Formed in April 1997, the OPCW has over 189 member countries and 500 staff. Although it is not a UN agency, the OPCW has worked closely with the UN and western governments in a recent program to identify and destroy the Syrian government’s stock of chemical weapons after an agreement brokered by Russian premier Vladimir Putin convinced Syrian leader Bashar al-Assad to hand over his chemical weapons stockpile to international inspectors.

The OPCW beat high-profile nominees including 16-year-old Malala Yousafzai, a promoter of women’s rights and education who was shot by the Taliban in Pakistan; US intelligence leakers Edward Snowden and Chelsea Manning; and Denis Mukwege, a doctor from DR Congo.

Deputy Director of Human Rights Watch’s Asia Division, Phil Robertson, reacted to news of the award by calling on Burma to follow al-Assad in ratifying the Chemical Weapons Convention.

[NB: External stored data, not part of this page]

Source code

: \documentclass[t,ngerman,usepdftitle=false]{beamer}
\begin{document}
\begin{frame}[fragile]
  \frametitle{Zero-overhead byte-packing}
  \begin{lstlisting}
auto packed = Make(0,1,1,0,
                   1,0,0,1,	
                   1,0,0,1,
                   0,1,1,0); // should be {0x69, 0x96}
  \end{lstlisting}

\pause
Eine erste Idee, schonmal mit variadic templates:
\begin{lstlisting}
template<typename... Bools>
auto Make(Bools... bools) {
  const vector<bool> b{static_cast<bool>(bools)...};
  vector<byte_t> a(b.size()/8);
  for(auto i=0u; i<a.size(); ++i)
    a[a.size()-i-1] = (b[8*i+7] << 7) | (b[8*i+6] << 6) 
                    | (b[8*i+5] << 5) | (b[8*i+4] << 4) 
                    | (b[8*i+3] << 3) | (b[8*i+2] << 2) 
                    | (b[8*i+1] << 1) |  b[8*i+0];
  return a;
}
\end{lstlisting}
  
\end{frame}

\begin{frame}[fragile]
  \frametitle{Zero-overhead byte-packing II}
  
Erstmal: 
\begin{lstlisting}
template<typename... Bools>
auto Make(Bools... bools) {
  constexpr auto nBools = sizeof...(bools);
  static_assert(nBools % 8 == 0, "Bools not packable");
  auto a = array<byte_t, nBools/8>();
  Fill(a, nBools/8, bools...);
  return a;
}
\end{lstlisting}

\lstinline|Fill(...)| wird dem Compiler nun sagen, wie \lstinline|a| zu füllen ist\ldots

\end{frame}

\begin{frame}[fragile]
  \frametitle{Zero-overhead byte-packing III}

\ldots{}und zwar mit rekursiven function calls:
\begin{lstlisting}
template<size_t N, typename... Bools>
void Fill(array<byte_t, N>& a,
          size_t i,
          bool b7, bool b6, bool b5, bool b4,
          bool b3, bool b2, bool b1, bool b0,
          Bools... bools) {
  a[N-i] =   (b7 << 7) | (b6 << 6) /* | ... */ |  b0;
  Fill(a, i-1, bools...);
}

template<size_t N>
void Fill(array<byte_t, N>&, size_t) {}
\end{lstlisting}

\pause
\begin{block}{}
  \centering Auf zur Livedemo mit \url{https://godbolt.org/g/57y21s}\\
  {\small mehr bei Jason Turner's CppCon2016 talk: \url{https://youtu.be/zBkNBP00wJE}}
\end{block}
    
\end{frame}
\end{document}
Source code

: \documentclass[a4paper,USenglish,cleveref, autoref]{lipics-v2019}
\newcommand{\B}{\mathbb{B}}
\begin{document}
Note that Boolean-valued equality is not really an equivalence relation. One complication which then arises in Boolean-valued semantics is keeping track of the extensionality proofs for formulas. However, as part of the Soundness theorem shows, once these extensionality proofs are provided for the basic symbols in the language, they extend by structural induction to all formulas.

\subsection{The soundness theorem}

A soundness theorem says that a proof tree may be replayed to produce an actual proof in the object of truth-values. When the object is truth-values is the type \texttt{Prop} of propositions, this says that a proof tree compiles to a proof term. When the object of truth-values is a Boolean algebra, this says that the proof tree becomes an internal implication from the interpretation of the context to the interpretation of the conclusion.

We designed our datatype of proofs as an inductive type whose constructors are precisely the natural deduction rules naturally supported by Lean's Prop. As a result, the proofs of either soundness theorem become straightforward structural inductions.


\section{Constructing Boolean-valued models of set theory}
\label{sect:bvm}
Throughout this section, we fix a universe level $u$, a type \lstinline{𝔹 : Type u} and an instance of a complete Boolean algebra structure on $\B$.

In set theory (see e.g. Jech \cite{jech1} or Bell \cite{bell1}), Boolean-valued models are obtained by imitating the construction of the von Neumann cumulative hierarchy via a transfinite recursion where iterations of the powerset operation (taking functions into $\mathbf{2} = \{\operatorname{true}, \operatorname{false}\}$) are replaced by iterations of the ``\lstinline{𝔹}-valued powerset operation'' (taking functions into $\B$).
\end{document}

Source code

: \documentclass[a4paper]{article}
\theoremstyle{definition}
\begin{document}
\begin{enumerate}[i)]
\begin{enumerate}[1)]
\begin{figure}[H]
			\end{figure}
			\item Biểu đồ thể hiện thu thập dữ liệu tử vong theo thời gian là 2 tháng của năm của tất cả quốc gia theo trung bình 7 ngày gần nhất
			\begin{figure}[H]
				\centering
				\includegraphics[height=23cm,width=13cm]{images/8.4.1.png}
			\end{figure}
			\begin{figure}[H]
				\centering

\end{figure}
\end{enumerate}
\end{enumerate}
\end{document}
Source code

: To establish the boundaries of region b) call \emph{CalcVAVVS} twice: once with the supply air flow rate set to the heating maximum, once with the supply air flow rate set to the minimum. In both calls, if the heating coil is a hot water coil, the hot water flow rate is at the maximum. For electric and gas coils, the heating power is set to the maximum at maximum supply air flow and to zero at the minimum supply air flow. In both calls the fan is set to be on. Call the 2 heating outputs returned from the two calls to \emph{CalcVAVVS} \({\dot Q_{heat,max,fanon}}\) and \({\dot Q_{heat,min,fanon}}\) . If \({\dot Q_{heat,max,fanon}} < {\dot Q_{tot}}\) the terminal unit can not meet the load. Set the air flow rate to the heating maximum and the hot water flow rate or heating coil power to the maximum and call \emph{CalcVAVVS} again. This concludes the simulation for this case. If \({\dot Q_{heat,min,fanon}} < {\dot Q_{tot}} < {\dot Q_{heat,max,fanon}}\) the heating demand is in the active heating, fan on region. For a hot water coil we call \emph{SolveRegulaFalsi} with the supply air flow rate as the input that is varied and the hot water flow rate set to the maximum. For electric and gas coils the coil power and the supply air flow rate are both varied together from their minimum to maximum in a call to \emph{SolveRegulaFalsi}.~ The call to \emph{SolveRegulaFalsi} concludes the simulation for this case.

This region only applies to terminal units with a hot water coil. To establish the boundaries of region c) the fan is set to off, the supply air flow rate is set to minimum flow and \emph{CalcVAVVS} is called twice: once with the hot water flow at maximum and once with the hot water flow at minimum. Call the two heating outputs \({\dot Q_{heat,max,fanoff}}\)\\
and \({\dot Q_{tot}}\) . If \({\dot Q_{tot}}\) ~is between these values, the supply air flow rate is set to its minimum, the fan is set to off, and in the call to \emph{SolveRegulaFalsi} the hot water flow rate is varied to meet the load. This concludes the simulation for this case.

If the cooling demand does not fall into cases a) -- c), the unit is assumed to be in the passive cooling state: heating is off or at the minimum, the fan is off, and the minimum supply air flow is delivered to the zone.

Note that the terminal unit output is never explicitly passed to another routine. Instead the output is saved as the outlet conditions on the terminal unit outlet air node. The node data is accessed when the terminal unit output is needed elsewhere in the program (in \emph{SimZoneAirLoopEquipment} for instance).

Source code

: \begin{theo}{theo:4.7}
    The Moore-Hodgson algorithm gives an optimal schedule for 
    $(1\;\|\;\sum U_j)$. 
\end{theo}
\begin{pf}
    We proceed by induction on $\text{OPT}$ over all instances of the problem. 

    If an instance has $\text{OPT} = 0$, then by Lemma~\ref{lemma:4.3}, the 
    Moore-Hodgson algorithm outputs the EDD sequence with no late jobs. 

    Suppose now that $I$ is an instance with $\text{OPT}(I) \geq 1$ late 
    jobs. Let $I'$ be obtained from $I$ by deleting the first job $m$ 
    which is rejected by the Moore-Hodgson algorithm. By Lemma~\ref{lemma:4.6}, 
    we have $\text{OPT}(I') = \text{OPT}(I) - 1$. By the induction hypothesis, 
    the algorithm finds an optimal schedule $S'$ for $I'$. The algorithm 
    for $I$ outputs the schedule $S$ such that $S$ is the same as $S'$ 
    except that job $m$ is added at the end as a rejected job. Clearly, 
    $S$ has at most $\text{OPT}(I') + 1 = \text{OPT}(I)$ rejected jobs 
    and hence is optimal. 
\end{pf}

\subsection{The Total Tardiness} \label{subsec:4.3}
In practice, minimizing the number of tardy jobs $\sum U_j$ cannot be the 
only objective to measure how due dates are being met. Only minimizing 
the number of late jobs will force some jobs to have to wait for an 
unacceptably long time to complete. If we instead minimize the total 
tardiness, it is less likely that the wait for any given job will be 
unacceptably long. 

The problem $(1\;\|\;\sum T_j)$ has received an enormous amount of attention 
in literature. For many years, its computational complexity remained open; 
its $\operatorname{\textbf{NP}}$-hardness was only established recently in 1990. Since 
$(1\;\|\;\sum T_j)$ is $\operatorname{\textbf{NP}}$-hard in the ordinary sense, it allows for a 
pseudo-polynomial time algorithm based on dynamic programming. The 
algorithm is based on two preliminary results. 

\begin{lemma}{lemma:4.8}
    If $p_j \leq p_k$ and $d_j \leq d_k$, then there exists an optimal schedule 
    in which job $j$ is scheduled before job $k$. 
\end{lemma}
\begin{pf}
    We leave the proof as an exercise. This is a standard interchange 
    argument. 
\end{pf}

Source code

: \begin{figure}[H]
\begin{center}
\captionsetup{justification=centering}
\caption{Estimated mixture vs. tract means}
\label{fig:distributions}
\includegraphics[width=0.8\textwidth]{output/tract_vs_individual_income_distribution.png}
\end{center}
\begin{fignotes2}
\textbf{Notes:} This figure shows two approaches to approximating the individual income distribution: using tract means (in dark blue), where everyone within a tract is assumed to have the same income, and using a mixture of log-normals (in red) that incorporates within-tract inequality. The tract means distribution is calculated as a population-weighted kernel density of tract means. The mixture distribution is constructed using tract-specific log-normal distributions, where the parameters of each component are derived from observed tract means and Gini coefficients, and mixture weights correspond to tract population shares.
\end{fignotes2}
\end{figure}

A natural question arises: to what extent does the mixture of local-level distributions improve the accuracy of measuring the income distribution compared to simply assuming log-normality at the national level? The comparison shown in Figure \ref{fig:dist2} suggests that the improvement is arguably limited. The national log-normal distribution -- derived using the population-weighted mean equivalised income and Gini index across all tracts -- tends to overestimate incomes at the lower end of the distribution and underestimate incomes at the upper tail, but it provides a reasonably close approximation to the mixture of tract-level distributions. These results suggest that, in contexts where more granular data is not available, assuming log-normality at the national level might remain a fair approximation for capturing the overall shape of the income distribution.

“Chemical weapons pose a grievous rights threat to mankind, so why is Myanmar [Burma] one of the hold-out nations in the world that has still not ratified the Chemical Weapons Convention (CWC)?” he said. “The award of the Nobel Prize to the Organization for the Prohibition of Chemical Weapons once again highlights how far Myanmar is from fulfilling international norms, despite the government’s rhetoric of reform. President Thein Sein should immediately send the CWC to the parliament for ratification, and lawmakers should act quickly to bring Myanmar into line with international action against these abhorrent weapons.”